SUPPLIED DATA>
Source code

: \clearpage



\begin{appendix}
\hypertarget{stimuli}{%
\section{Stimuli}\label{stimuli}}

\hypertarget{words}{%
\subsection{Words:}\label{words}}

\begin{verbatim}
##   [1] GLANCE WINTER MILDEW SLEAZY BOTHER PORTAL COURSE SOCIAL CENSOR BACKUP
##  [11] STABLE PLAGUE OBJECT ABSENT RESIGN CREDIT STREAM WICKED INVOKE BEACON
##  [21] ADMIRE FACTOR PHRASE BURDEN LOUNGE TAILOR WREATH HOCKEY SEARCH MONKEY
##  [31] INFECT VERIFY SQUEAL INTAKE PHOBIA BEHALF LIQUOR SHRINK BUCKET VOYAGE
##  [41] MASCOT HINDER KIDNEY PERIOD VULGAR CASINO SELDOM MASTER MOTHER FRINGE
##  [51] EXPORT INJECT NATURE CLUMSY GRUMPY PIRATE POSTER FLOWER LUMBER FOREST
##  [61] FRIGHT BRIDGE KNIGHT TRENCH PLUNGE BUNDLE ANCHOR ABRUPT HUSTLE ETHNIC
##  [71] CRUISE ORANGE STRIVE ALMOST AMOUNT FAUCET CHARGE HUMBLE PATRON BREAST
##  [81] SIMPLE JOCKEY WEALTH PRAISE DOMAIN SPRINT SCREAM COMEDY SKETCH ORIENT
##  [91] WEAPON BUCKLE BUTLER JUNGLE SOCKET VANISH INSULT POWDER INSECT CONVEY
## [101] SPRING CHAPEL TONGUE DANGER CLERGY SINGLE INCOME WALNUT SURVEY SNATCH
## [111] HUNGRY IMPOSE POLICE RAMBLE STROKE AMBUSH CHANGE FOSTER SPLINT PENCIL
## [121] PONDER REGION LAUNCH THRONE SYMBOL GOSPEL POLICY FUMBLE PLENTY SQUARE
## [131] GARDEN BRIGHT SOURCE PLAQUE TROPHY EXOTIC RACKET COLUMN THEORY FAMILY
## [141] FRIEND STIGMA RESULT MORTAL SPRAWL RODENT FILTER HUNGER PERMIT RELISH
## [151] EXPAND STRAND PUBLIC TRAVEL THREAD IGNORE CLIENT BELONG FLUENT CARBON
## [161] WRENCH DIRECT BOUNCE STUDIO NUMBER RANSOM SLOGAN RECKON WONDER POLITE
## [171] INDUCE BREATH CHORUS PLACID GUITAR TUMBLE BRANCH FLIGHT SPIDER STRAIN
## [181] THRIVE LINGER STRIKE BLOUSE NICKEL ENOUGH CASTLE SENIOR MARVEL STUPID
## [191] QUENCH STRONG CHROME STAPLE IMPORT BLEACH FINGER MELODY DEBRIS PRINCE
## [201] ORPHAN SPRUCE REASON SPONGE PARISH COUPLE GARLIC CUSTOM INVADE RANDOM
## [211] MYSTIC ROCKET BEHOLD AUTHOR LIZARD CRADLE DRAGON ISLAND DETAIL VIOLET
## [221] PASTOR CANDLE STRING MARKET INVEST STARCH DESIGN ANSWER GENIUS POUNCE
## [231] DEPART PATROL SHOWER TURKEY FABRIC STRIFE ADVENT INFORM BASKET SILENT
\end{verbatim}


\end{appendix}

EXERCISE DETAILS> Find the lines above with the word "label". Copy them out.

COMPLETED TASK>
\section{Stimuli}\label{stimuli}}
\subsection{Words:}\label{words}}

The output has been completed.